Small Datum: TokuMX, MongoDB and InnoDB versus the insert benchmark with disks

I used the insert benchmark on servers that use disks in my quest to learn more about MongoDB internals. The insert benchmark is interesting for a few reasons. First while inserting a lot of data isn't something I do all of the time it is something for which performance matters some of the time. Second it subjects secondary indexes to fragmentation and excessive fragmentation leads to wasted IO and wasted disk space. Finally it allows for useful optimizations including write-optimized algorithms (fractal tree via TokuMX, LSM vis RocksDB and WiredTiger) or the InnoDB insert buffer. Hopefully I can move onto other workloads after this week.

This test is interesting for another reason that I don't really explore here but will in a future post. While caching all or most of the database in RAM works great at eliminating reads it might not do much for avoiding random writes. So a write heavy workload with a cached database can still be limited by random write IO and this will be more of an issue as RAM capacity grows on commodity servers while people try to reuse their favorite update-in-place b-tree for cached workloads. Some of the impact from that can be viewed in the results for MongoDB when the database is smaller than 72G. I wonder whether InnoDB can be improved in this case. The traditional solution is to use snapshots (sequential IO) and a redo log.

The test server has 72G of RAM and at least 8 10K RPM SAS disks with HW RAID and a battery-backed write cache so it can do a few thousand random IOPs given many pending requests if we trade latency for throughput. The insert benchmark was used with 1 client thread and the test was started with an empty collection/table. I used the Java client for MongoDB and TokuMX and the Python client for InnoDB. The MongoDB inserts are done with w:1,j:1 and journalCommitInterval=2 (or logFlushPeriod=0 with TokuMX). So there is a wait for fsync but with all of the tests I have done to this point there is not much difference between j:0 and j:1 as the journal sync does not have much impact when inserting 1000 documents per insert request. The InnoDB inserts are done with innodb_flush_log_at_trx_commit=1 so it also waits for fsync. I also used 8kb pages for InnoDB and disabled the doublewrite buffer. Compression was not used for InnoDB. Fsync is fast on the test hardware given the RAID write cache. The clients run as the same host as the server to reduce network latency. The oplog/binlog was disabled.

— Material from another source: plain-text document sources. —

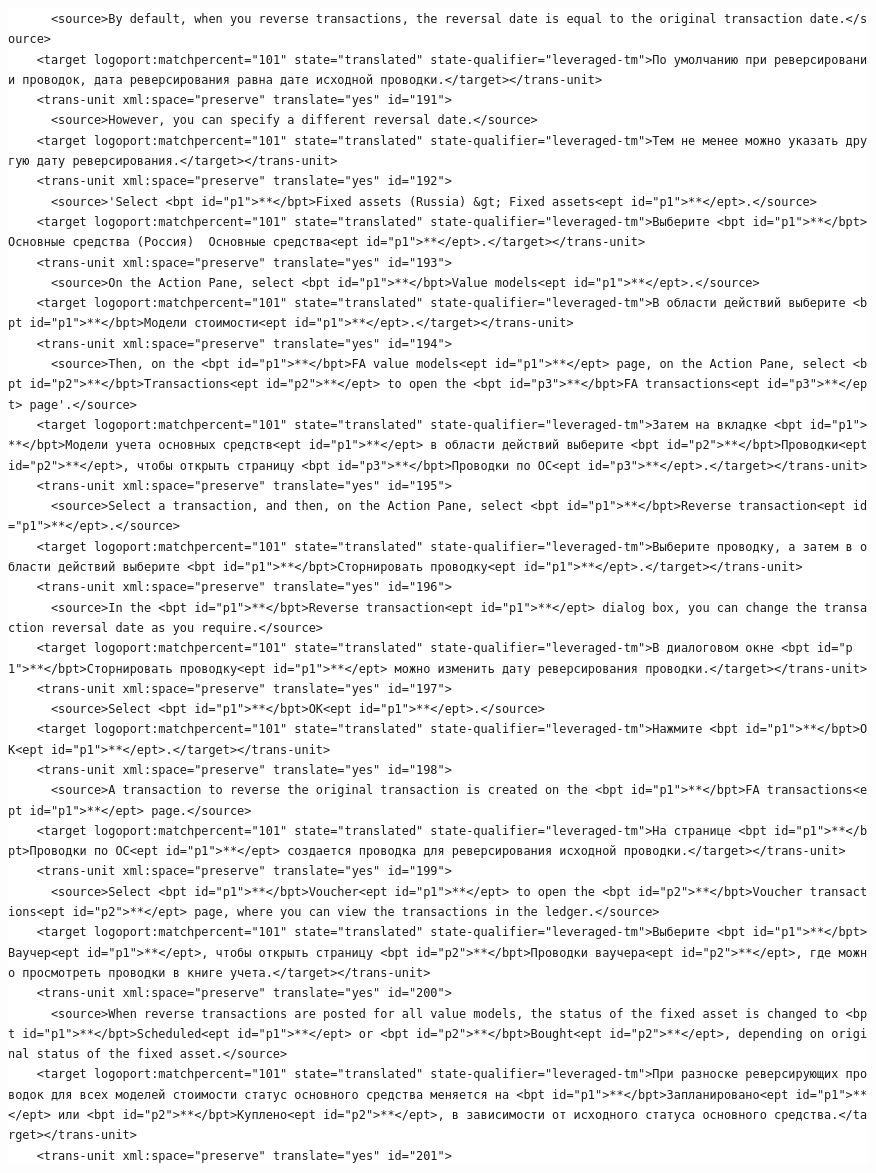           <source>By default, when you reverse transactions, the reversal date is equal to the original transaction date.</source>
        <target logoport:matchpercent="101" state="translated" state-qualifier="leveraged-tm">По умолчанию при реверсировании проводок, дата реверсирования равна дате исходной проводки.</target></trans-unit>
        <trans-unit xml:space="preserve" translate="yes" id="191">
          <source>However, you can specify a different reversal date.</source>
        <target logoport:matchpercent="101" state="translated" state-qualifier="leveraged-tm">Тем не менее можно указать другую дату реверсирования.</target></trans-unit>
        <trans-unit xml:space="preserve" translate="yes" id="192">
          <source>'Select <bpt id="p1">**</bpt>Fixed assets (Russia) &gt; Fixed assets<ept id="p1">**</ept>.</source>
        <target logoport:matchpercent="101" state="translated" state-qualifier="leveraged-tm">Выберите <bpt id="p1">**</bpt>Основные средства (Россия)  Основные средства<ept id="p1">**</ept>.</target></trans-unit>
        <trans-unit xml:space="preserve" translate="yes" id="193">
          <source>On the Action Pane, select <bpt id="p1">**</bpt>Value models<ept id="p1">**</ept>.</source>
        <target logoport:matchpercent="101" state="translated" state-qualifier="leveraged-tm">В области действий выберите <bpt id="p1">**</bpt>Модели стоимости<ept id="p1">**</ept>.</target></trans-unit>
        <trans-unit xml:space="preserve" translate="yes" id="194">
          <source>Then, on the <bpt id="p1">**</bpt>FA value models<ept id="p1">**</ept> page, on the Action Pane, select <bpt id="p2">**</bpt>Transactions<ept id="p2">**</ept> to open the <bpt id="p3">**</bpt>FA transactions<ept id="p3">**</ept> page'.</source>
        <target logoport:matchpercent="101" state="translated" state-qualifier="leveraged-tm">Затем на вкладке <bpt id="p1">**</bpt>Модели учета основных средств<ept id="p1">**</ept> в области действий выберите <bpt id="p2">**</bpt>Проводки<ept id="p2">**</ept>, чтобы открыть страницу <bpt id="p3">**</bpt>Проводки по ОС<ept id="p3">**</ept>.</target></trans-unit>
        <trans-unit xml:space="preserve" translate="yes" id="195">
          <source>Select a transaction, and then, on the Action Pane, select <bpt id="p1">**</bpt>Reverse transaction<ept id="p1">**</ept>.</source>
        <target logoport:matchpercent="101" state="translated" state-qualifier="leveraged-tm">Выберите проводку, а затем в области действий выберите <bpt id="p1">**</bpt>Сторнировать проводку<ept id="p1">**</ept>.</target></trans-unit>
        <trans-unit xml:space="preserve" translate="yes" id="196">
          <source>In the <bpt id="p1">**</bpt>Reverse transaction<ept id="p1">**</ept> dialog box, you can change the transaction reversal date as you require.</source>
        <target logoport:matchpercent="101" state="translated" state-qualifier="leveraged-tm">В диалоговом окне <bpt id="p1">**</bpt>Сторнировать проводку<ept id="p1">**</ept> можно изменить дату реверсирования проводки.</target></trans-unit>
        <trans-unit xml:space="preserve" translate="yes" id="197">
          <source>Select <bpt id="p1">**</bpt>OK<ept id="p1">**</ept>.</source>
        <target logoport:matchpercent="101" state="translated" state-qualifier="leveraged-tm">Нажмите <bpt id="p1">**</bpt>ОК<ept id="p1">**</ept>.</target></trans-unit>
        <trans-unit xml:space="preserve" translate="yes" id="198">
          <source>A transaction to reverse the original transaction is created on the <bpt id="p1">**</bpt>FA transactions<ept id="p1">**</ept> page.</source>
        <target logoport:matchpercent="101" state="translated" state-qualifier="leveraged-tm">На странице <bpt id="p1">**</bpt>Проводки по ОС<ept id="p1">**</ept> создается проводка для реверсирования исходной проводки.</target></trans-unit>
        <trans-unit xml:space="preserve" translate="yes" id="199">
          <source>Select <bpt id="p1">**</bpt>Voucher<ept id="p1">**</ept> to open the <bpt id="p2">**</bpt>Voucher transactions<ept id="p2">**</ept> page, where you can view the transactions in the ledger.</source>
        <target logoport:matchpercent="101" state="translated" state-qualifier="leveraged-tm">Выберите <bpt id="p1">**</bpt>Ваучер<ept id="p1">**</ept>, чтобы открыть страницу <bpt id="p2">**</bpt>Проводки ваучера<ept id="p2">**</ept>, где можно просмотреть проводки в книге учета.</target></trans-unit>
        <trans-unit xml:space="preserve" translate="yes" id="200">
          <source>When reverse transactions are posted for all value models, the status of the fixed asset is changed to <bpt id="p1">**</bpt>Scheduled<ept id="p1">**</ept> or <bpt id="p2">**</bpt>Bought<ept id="p2">**</ept>, depending on original status of the fixed asset.</source>
        <target logoport:matchpercent="101" state="translated" state-qualifier="leveraged-tm">При разноске реверсирующих проводок для всех моделей стоимости статус основного средства меняется на <bpt id="p1">**</bpt>Запланировано<ept id="p1">**</ept> или <bpt id="p2">**</bpt>Куплено<ept id="p2">**</ept>, в зависимости от исходного статуса основного средства.</target></trans-unit>
        <trans-unit xml:space="preserve" translate="yes" id="201">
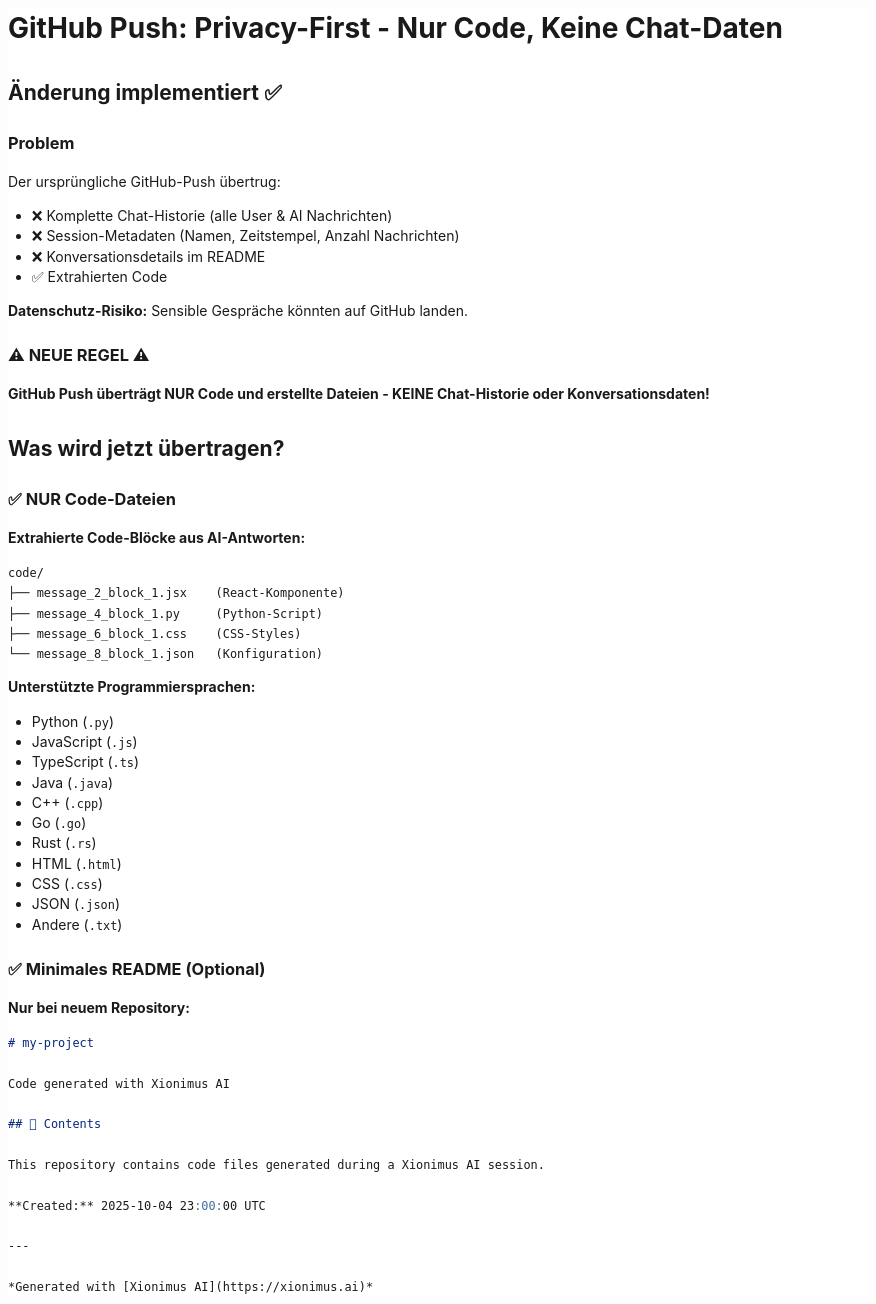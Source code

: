 # GitHub Push: Privacy-First - Nur Code, Keine Chat-Daten

## Änderung implementiert ✅

### Problem
Der ursprüngliche GitHub-Push übertrug:
- ❌ Komplette Chat-Historie (alle User & AI Nachrichten)
- ❌ Session-Metadaten (Namen, Zeitstempel, Anzahl Nachrichten)
- ❌ Konversationsdetails im README
- ✅ Extrahierten Code

**Datenschutz-Risiko:** Sensible Gespräche könnten auf GitHub landen.

### ⚠️ NEUE REGEL ⚠️
**GitHub Push überträgt NUR Code und erstellte Dateien - KEINE Chat-Historie oder Konversationsdaten!**

## Was wird jetzt übertragen?

### ✅ NUR Code-Dateien
**Extrahierte Code-Blöcke aus AI-Antworten:**
```
code/
├── message_2_block_1.jsx    (React-Komponente)
├── message_4_block_1.py     (Python-Script)
├── message_6_block_1.css    (CSS-Styles)
└── message_8_block_1.json   (Konfiguration)
```

**Unterstützte Programmiersprachen:**
- Python (`.py`)
- JavaScript (`.js`)
- TypeScript (`.ts`)
- Java (`.java`)
- C++ (`.cpp`)
- Go (`.go`)
- Rust (`.rs`)
- HTML (`.html`)
- CSS (`.css`)
- JSON (`.json`)
- Andere (`.txt`)

### ✅ Minimales README (Optional)
**Nur bei neuem Repository:**
```markdown
# my-project

Code generated with Xionimus AI

## 📁 Contents

This repository contains code files generated during a Xionimus AI session.

**Created:** 2025-10-04 23:00:00 UTC

---

*Generated with [Xionimus AI](https://xionimus.ai)*
```
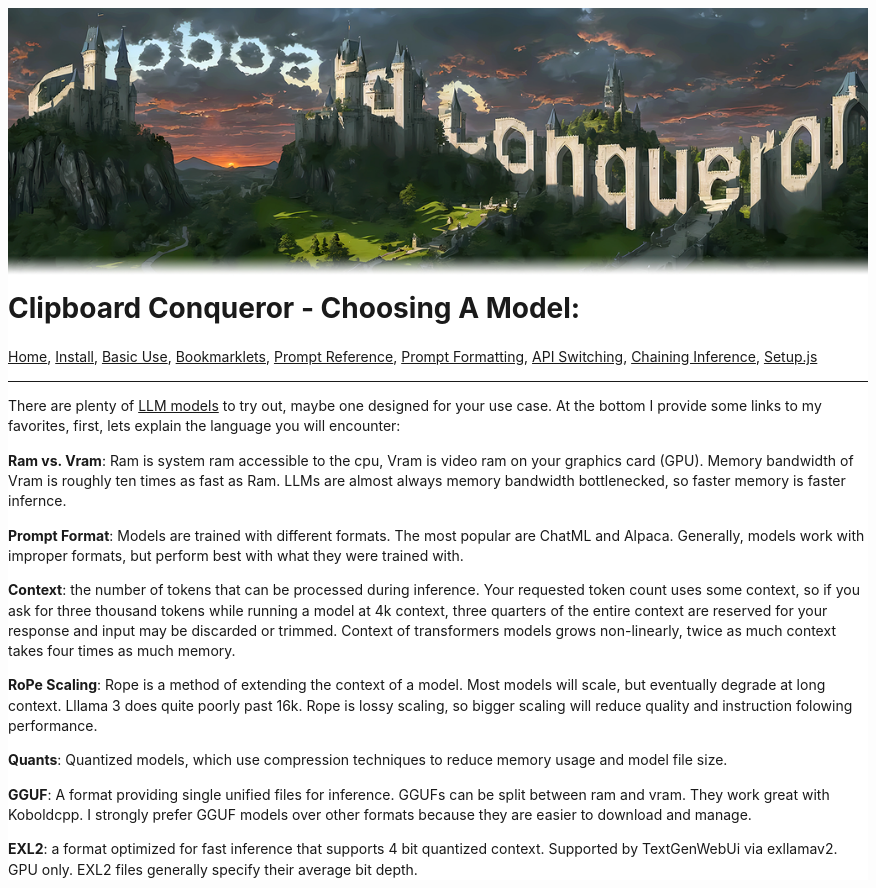 ![Clipboard Conqueror Graphic logo. The letters are clouds and buildings on a lush estate.](CCfinal.jpg)
Clipboard Conqueror - Choosing A Model:
=============================
[Home](readme.md), [Install](Readme-Install.md), [Basic Use](Readme-How-To-Use-CC.md), [Bookmarklets](https://aseichter2007.github.io/ClipboardConqueror/bookmarklets.html), [Prompt Reference](Readme-Prompt-Reference.md), [Prompt Formatting](Readme-Prompt-Formatting.md), [API Switching](Readme-Endpoints.md), [Chaining Inference](Readme-Inference-Chaining.md), [Setup.js](Readme-Setup.md)

--- 

There are plenty of [LLM models](https://huggingface.co/models?sort=likes) to try out, maybe one designed for your use case. 
At the bottom I provide some links to my favorites, first, lets explain the language you will encounter:

**Ram vs. Vram**: Ram is system ram accessible to the cpu, Vram is video ram on your graphics card (GPU). Memory bandwidth of Vram is roughly ten times as fast as Ram. LLMs are almost always memory bandwidth bottlenecked, so faster memory is faster infernce.

**Prompt Format**: Models are trained with different formats. The most popular are ChatML and Alpaca. Generally, models work with improper formats, but perform best with what they were trained with.

**Context**: the number of tokens that can be processed during inference. Your requested token count uses some context, so if you ask for three thousand tokens while running a model at 4k context, three quarters of the entire context are reserved for your response and input may be discarded or trimmed.  Context of transformers models grows non-linearly, twice as much context takes four times as much memory. 

**RoPe Scaling**: Rope is a method of extending the context of a model. Most models will scale, but eventually degrade at long context. Lllama 3 does quite poorly past 16k.  Rope is lossy scaling, so bigger scaling will reduce quality and instruction folowing performance.

**Quants**: Quantized models, which use compression techniques to reduce memory usage and model file size.

**GGUF**: A  format providing single unified files for inference. GGUFs can be split between ram and vram. They work great with Koboldcpp. I strongly prefer GGUF models over other formats because they are easier to download and manage.

**EXL2**: a format optimized for fast inference that supports 4 bit quantized context. Supported by TextGenWebUi via exllamav2. GPU only.  EXL2 files generally specify their average bit depth.
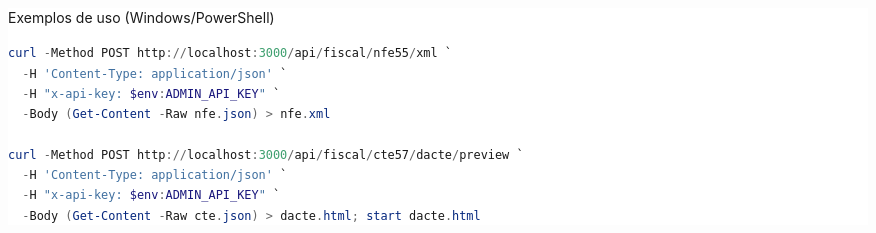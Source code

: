 Exemplos de uso (Windows/PowerShell)
```powershell
curl -Method POST http://localhost:3000/api/fiscal/nfe55/xml `
  -H 'Content-Type: application/json' `
  -H "x-api-key: $env:ADMIN_API_KEY" `
  -Body (Get-Content -Raw nfe.json) > nfe.xml

curl -Method POST http://localhost:3000/api/fiscal/cte57/dacte/preview `
  -H 'Content-Type: application/json' `
  -H "x-api-key: $env:ADMIN_API_KEY" `
  -Body (Get-Content -Raw cte.json) > dacte.html; start dacte.html
```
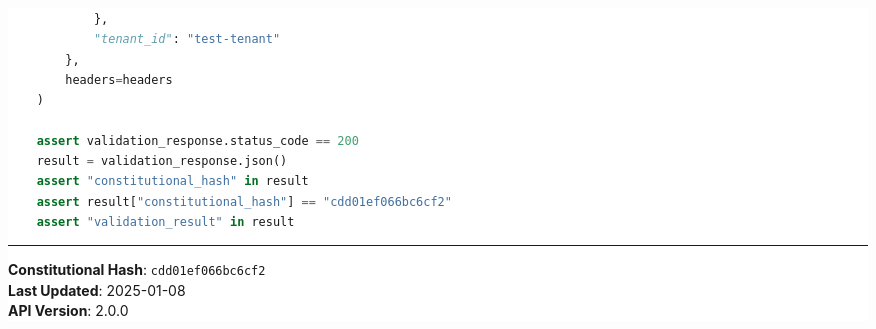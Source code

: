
 ```python
            },
            "tenant_id": "test-tenant"
        },
        headers=headers
    )
    
    assert validation_response.status_code == 200
    result = validation_response.json()
    assert "constitutional_hash" in result
    assert result["constitutional_hash"] == "cdd01ef066bc6cf2"
    assert "validation_result" in result
```

---

**Constitutional Hash**: `cdd01ef066bc6cf2`  
**Last Updated**: 2025-01-08  
**API Version**: 2.0.0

I usually have feature requests listed in a post but not this time. I think that MongoDB needs much more in the way of per-collection and per-index statistics. That shouldn't be a surprise given my work on the same for MySQL. But that will wait for another post.

The performance summary isn't a surprise. TokuMX does better than InnoDB because fractal trees greatly reduce the random IOPs demand. InnoDB does better than MongoDB. There are a few reasons why InnoDB does better than MongoDB even though they both use an update-in-place b-tree:

Databases with MongoDB are larger than with InnoDB so cache hit rates are lower when the database is larger than RAM. I don't understand all of the reasons for the size differences. Including attribute names in every document is not the majority of the problem. I think there is more secondary index fragmentation with MongoDB. I have results with and without the powerOf2Sizes option enabled and that doesn't explain the difference.
The InnoDB insert buffer is the primary reason that InnoDB does better. This is true when comparing InnoDB to many products that use an update-in-place b-tree, not just MongoDB. Because of the insert buffer InnoDB is unlikely to stall on disk reads to leaf pages of secondary indexes during index maintenance. Those reads can be done in the background using many concurrent IO requests. MongoDB doesn't have this feature. It blocks on disk reads during secondary index maintenance and won't benefit from concurrent IO for reads despite the RAID array used by the server. This note has performance results for the insert benchmark and InnoDB when the insert buffer is disabled to show the benefit from that feature. I have also written about problems since fixed in InnoDB that prevented the insert buffer from being useful because it became full.

Results

For the test the client inserts up to 2B rows. But I wasn't willing to wait for MongoDB and stopped it after less than 600M rows. InnoDB was stopped after 1.8B rows. The columns used for the result table are listed below. There are a lot more details on these columns in a previous post. Each of the sections that follow describe the performance to insert the next 100M documents/rows.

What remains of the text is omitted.